Check every line of the data for the word "Music", and copy those that have it.

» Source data

================

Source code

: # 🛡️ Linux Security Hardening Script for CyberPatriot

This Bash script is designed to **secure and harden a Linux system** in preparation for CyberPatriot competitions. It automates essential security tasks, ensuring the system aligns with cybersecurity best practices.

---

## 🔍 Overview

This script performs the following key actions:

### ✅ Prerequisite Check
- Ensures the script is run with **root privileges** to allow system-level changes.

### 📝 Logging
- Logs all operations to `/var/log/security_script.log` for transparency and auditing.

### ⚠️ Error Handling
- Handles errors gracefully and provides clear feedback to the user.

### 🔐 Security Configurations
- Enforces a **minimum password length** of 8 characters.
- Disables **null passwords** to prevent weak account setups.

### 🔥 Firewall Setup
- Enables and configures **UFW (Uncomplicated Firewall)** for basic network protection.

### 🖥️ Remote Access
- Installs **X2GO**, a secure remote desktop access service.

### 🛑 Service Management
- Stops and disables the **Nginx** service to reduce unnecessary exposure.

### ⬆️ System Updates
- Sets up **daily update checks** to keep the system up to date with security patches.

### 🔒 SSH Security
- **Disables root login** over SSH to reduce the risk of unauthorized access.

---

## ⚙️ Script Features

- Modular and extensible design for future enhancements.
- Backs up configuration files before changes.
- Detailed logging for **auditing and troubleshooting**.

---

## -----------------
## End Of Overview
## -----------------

================

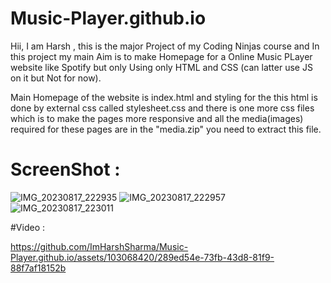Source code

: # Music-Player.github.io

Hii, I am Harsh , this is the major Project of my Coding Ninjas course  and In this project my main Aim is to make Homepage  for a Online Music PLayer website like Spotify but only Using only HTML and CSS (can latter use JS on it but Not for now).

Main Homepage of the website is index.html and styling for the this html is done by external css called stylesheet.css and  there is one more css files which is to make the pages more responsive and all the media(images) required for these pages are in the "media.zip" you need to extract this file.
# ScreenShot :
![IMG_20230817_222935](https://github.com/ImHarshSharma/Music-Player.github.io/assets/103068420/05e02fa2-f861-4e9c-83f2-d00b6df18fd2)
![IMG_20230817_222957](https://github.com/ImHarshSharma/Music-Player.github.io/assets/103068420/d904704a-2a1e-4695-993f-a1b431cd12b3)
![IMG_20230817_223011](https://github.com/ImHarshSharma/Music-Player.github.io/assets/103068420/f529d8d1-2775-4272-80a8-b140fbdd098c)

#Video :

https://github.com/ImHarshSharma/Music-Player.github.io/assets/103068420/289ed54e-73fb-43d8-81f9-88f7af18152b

================

» Finished task
: # Music-Player.github.io
Hii, I am Harsh , this is the major Project of my Coding Ninjas course  and In this project my main Aim is to make Homepage  for a Online Music PLayer website like Spotify but only Using only HTML and CSS (can latter use JS on it but Not for now).
![IMG_20230817_222935](https://github.com/ImHarshSharma/Music-Player.github.io/assets/103068420/05e02fa2-f861-4e9c-83f2-d00b6df18fd2)
![IMG_20230817_222957](https://github.com/ImHarshSharma/Music-Player.github.io/assets/103068420/d904704a-2a1e-4695-993f-a1b431cd12b3)
![IMG_20230817_223011](https://github.com/ImHarshSharma/Music-Player.github.io/assets/103068420/f529d8d1-2775-4272-80a8-b140fbdd098c)
https://github.com/ImHarshSharma/Music-Player.github.io/assets/103068420/289ed54e-73fb-43d8-81f9-88f7af18152b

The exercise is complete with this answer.